The Israeli electorate is deeply divided along religious, ethnic and ideological lines and the fragmented parliamentary system makes coalition-building a tricky business.
In April, Prime Minister Benjamin Netanyahu seemed to have a clear path to power with his right-wing Likud and its traditional Jewish ultra-Orthodox and nationalist allies securing a majority in the 120-seat parliament.
But when Avigdor Lieberman’s hard-line Yisrael Beitenu party objected to the religious parties’ excessive influence, Netanyahu was left with just 60 supporters — one short of a majority. Instead of allowing an alternative candidate a chance to form a government, he dissolved parliament and called another snap election.
Polls show Netanyahu’s Likud and his main challenger, the centrist Blue and White, in a head-to-head tight race. Both parties could struggle to form a majority coalition with their smaller allies.
A unity government between the two biggest parties may be the most reasonable way out of the gridlock, but Blue and White has vowed not to serve under Netanyahu because of his likely indictment on corruption charges.
Netanyahu, the longest serving leader in Israeli history, is unlikely to agree to sit in a government headed by anyone else.
Here’s a look at the various scenarios that could play out after the Sept. 17 vote:
Netanyahu gets to 61
Netanyahu has been campaigning furiously to boost support for his ruling Likud party so he can reach his stated goal of establishing a right-wing, nationalist government — without Lieberman.

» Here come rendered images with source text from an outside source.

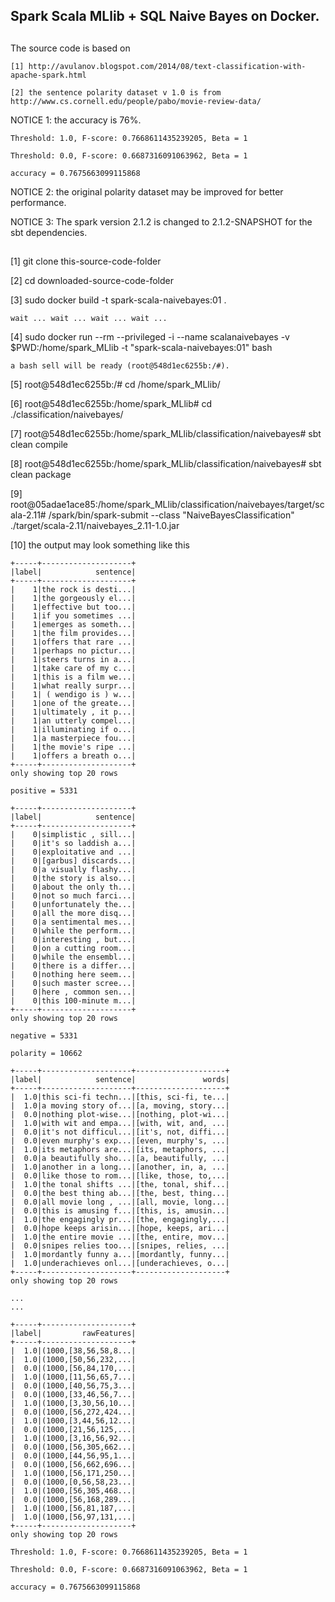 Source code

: 
## 
## Spark Scala MLlib + SQL Naive Bayes on Docker.
##

The source code is based on 

	[1] http://avulanov.blogspot.com/2014/08/text-classification-with-apache-spark.html

	[2] the sentence polarity dataset v 1.0 is from http://www.cs.cornell.edu/people/pabo/movie-review-data/ 

NOTICE 1: the accuracy is 76%.

	Threshold: 1.0, F-score: 0.7668611435239205, Beta = 1

	Threshold: 0.0, F-score: 0.6687316091063962, Beta = 1

	accuracy = 0.7675663099115868


NOTICE 2: the original polarity dataset may be improved for better performance.


NOTICE 3: The spark version 2.1.2 is changed to 2.1.2-SNAPSHOT for the sbt dependencies.

##

[1] git clone this-source-code-folder

[2] cd downloaded-source-code-folder

[3] sudo docker build -t spark-scala-naivebayes:01 .
	
	wait ... wait ... wait ... wait ...

[4] sudo docker run --rm --privileged  -i --name scalanaivebayes -v $PWD:/home/spark_MLlib  -t "spark-scala-naivebayes:01"  bash

	a bash sell will be ready (root@548d1ec6255b:/#).


[5] root@548d1ec6255b:/# cd /home/spark_MLlib/

[6] root@548d1ec6255b:/home/spark_MLlib#  cd ./classification/naivebayes/

[7] root@548d1ec6255b:/home/spark_MLlib/classification/naivebayes# sbt clean compile

[8] root@548d1ec6255b:/home/spark_MLlib/classification/naivebayes# sbt clean package

[9] root@05adae1ace85:/home/spark_MLlib/classification/naivebayes/target/scala-2.11# /spark/bin/spark-submit  --class "NaiveBayesClassification" ./target/scala-2.11/naivebayes_2.11-1.0.jar


[10] the output may look something like this


	+-----+--------------------+
	|label|            sentence|
	+-----+--------------------+
	|    1|the rock is desti...|
	|    1|the gorgeously el...|
	|    1|effective but too...|
	|    1|if you sometimes ...|
	|    1|emerges as someth...|
	|    1|the film provides...|
	|    1|offers that rare ...|
	|    1|perhaps no pictur...|
	|    1|steers turns in a...|
	|    1|take care of my c...|
	|    1|this is a film we...|
	|    1|what really surpr...|
	|    1| ( wendigo is ) w...|
	|    1|one of the greate...|
	|    1|ultimately , it p...|
	|    1|an utterly compel...|
	|    1|illuminating if o...|
	|    1|a masterpiece fou...|
	|    1|the movie's ripe ...|
	|    1|offers a breath o...|
	+-----+--------------------+
	only showing top 20 rows
	
	positive = 5331

	+-----+--------------------+
	|label|            sentence|
	+-----+--------------------+
	|    0|simplistic , sill...|
	|    0|it's so laddish a...|
	|    0|exploitative and ...|
	|    0|[garbus] discards...|
	|    0|a visually flashy...|
	|    0|the story is also...|
	|    0|about the only th...|
	|    0|not so much farci...|
	|    0|unfortunately the...|
	|    0|all the more disq...|
	|    0|a sentimental mes...|
	|    0|while the perform...|
	|    0|interesting , but...|
	|    0|on a cutting room...|
	|    0|while the ensembl...|
	|    0|there is a differ...|
	|    0|nothing here seem...|
	|    0|such master scree...|
	|    0|here , common sen...|
	|    0|this 100-minute m...|
	+-----+--------------------+
	only showing top 20 rows
	
	negative = 5331

	polarity = 10662

	+-----+--------------------+--------------------+
	|label|            sentence|               words|
	+-----+--------------------+--------------------+
	|  1.0|this sci-fi techn...|[this, sci-fi, te...|
	|  1.0|a moving story of...|[a, moving, story...|
	|  0.0|nothing plot-wise...|[nothing, plot-wi...|
	|  1.0|with wit and empa...|[with, wit, and, ...|
	|  0.0|it's not difficul...|[it's, not, diffi...|
	|  0.0|even murphy's exp...|[even, murphy's, ...|
	|  1.0|its metaphors are...|[its, metaphors, ...|
	|  0.0|a beautifully sho...|[a, beautifully, ...|
	|  1.0|another in a long...|[another, in, a, ...|
	|  0.0|like those to rom...|[like, those, to,...|
	|  1.0|the tonal shifts ...|[the, tonal, shif...|
	|  0.0|the best thing ab...|[the, best, thing...|
	|  0.0|all movie long , ...|[all, movie, long...|
	|  0.0|this is amusing f...|[this, is, amusin...|
	|  1.0|the engagingly pr...|[the, engagingly,...|
	|  0.0|hope keeps arisin...|[hope, keeps, ari...|
	|  1.0|the entire movie ...|[the, entire, mov...|
	|  0.0|snipes relies too...|[snipes, relies, ...|
	|  1.0|mordantly funny a...|[mordantly, funny...|
	|  1.0|underachieves onl...|[underachieves, o...|
	+-----+--------------------+--------------------+
	only showing top 20 rows

	...
	...
		
	+-----+--------------------+
	|label|         rawFeatures|
	+-----+--------------------+
	|  1.0|(1000,[38,56,58,8...|
	|  1.0|(1000,[50,56,232,...|
	|  0.0|(1000,[56,84,170,...|
	|  1.0|(1000,[11,56,65,7...|
	|  0.0|(1000,[40,56,75,3...|
	|  0.0|(1000,[33,46,56,7...|
	|  1.0|(1000,[3,30,56,10...|
	|  0.0|(1000,[56,272,424...|
	|  1.0|(1000,[3,44,56,12...|
	|  0.0|(1000,[21,56,125,...|
	|  1.0|(1000,[3,16,56,92...|
	|  0.0|(1000,[56,305,662...|
	|  0.0|(1000,[44,56,95,1...|
	|  0.0|(1000,[56,662,696...|
	|  1.0|(1000,[56,171,250...|
	|  0.0|(1000,[0,56,58,23...|
	|  1.0|(1000,[56,305,468...|
	|  0.0|(1000,[56,168,289...|
	|  1.0|(1000,[56,81,187,...|
	|  1.0|(1000,[56,97,131,...|
	+-----+--------------------+
	only showing top 20 rows

	Threshold: 1.0, F-score: 0.7668611435239205, Beta = 1

	Threshold: 0.0, F-score: 0.6687316091063962, Beta = 1

	accuracy = 0.7675663099115868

He appears to be able to count on the support of two ultra-Orthodox parties and the newly unified pro-settler Yamina party.
The fringe, ultranationalist Jewish Power faction, led by followers of the late rabbi Meir Kahane, who advocated expelling Arabs from Israel and creating a Jewish theocracy, is polling at the minimum threshold for entering parliament. If it pushes through, it could put Netanyahu over the top and give him the reins once again.
Such a government would be the most nationalist in Israeli history and Netanyahu would likely require its members to support legislation granting him immunity from looming corruption charges. But Netanyahu has previously been wary of leading governments with slim majorities since it would leave him open to extortion from individual lawmakers.
Blue and white cobbles together a ‘blocking majority’
Opposition leader Benny Gantz has a far tougher path to the premiership.
Though his Blue and White party tied Likud with 35 seats in the April vote, and they are predicted to tie once again, the center-left bloc is far more splintered.
Its more dovish parties aren’t likely to cooperate with Lieberman, and Arab parties have never sat in government and typically refrain from endorsing a candidate for prime minister.
Gantz’s best hope may be to edge Likud on election day, and then cobble together an informal alliance of parties, called a “blocking majority,” that oppose Netanyahu.
Gantz would then have to get creative by either convincing Likud to dump Netanyahu, persuading some Likud members to defect or concoct other seemingly impossible political marriages, such as an alliance with Arab parties.